*** Opening Excerpted data ***

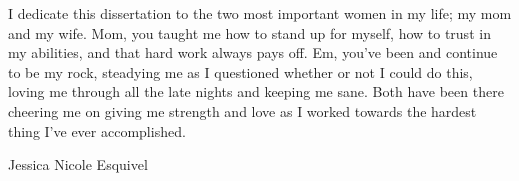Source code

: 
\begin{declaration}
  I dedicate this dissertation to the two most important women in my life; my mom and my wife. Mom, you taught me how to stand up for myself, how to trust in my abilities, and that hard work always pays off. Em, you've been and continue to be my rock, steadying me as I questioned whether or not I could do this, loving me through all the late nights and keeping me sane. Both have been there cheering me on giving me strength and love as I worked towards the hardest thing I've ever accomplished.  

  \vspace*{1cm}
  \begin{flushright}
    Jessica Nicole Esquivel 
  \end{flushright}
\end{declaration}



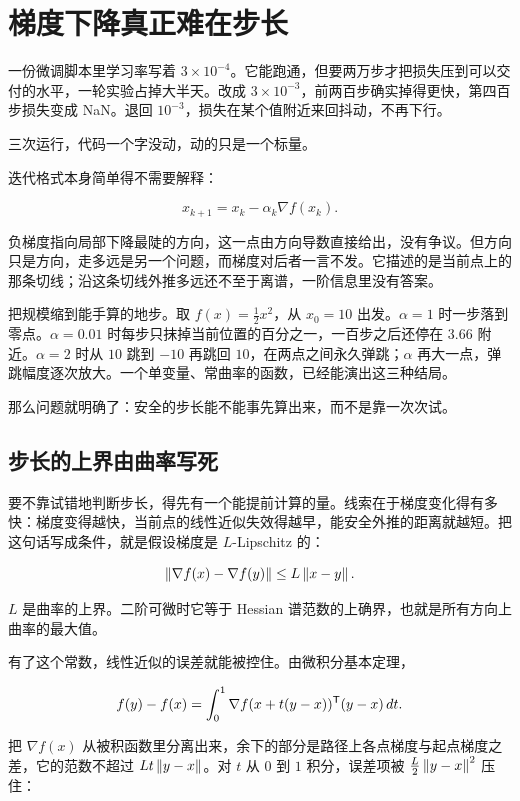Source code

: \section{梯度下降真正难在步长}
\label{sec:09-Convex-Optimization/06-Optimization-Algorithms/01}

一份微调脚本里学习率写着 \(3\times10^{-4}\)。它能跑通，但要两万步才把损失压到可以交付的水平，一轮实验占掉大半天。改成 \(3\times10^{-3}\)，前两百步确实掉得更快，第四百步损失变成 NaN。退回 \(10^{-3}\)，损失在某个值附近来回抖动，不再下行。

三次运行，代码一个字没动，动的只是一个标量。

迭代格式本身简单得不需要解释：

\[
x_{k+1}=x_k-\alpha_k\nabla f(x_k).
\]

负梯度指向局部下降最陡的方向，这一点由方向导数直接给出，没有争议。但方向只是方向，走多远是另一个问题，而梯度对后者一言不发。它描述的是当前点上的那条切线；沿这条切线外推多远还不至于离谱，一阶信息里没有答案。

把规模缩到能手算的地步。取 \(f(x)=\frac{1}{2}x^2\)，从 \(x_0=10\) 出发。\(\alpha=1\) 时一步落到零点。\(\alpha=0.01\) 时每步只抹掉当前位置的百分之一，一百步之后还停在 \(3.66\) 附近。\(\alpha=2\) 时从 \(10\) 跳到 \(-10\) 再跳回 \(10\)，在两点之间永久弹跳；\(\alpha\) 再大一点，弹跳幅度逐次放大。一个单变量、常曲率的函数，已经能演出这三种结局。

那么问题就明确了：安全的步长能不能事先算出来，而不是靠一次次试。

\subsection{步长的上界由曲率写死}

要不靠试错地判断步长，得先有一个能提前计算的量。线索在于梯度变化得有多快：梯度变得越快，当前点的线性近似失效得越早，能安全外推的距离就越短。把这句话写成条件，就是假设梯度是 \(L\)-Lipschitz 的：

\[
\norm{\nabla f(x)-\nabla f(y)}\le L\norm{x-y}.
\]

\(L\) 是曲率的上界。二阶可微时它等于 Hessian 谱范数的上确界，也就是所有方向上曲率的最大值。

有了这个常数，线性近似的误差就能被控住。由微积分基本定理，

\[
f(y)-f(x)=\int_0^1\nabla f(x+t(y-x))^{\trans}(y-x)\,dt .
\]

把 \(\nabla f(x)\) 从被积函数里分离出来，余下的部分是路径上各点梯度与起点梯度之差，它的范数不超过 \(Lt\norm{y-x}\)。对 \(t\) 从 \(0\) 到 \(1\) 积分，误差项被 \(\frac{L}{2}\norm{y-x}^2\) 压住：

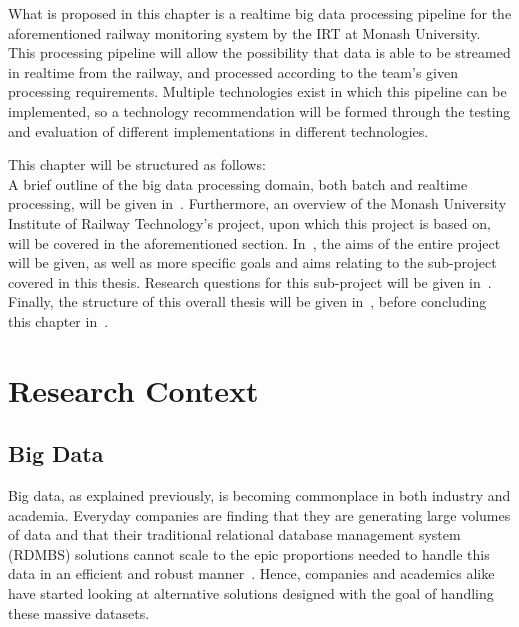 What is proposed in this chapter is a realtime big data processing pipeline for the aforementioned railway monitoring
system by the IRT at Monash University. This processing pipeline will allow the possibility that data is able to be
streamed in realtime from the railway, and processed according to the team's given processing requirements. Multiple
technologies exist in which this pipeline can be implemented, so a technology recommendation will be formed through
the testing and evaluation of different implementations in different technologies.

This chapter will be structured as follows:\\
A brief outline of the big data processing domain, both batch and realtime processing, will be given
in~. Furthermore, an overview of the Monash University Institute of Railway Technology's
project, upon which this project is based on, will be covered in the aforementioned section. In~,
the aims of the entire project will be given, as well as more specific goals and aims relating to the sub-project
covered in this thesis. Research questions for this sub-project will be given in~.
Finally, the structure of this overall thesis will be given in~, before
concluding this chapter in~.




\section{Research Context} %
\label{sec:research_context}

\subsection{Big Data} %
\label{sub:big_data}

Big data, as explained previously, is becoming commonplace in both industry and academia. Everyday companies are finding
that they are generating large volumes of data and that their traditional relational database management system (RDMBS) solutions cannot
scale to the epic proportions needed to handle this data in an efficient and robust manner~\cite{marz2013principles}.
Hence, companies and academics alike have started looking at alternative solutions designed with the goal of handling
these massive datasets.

*** Closing Excerpted data ***

Exercise details: Each line holding the word "nabla" must be copied from the data.

Output of the exercise:
x_{k+1}=x_k-\alpha_k\nabla f(x_k).
\norm{\nabla f(x)-\nabla f(y)}\le L\norm{x-y}.
f(y)-f(x)=\int_0^1\nabla f(x+t(y-x))^{\trans}(y-x)\,dt .
把 \(\nabla f(x)\) 从被积函数里分离出来，余下的部分是路径上各点梯度与起点梯度之差，它的范数不超过 \(Lt\norm{y-x}\)。对 \(t\) 从 \(0\) 到 \(1\) 积分，误差项被 \(\frac{L}{2}\norm{y-x}^2\) 压住：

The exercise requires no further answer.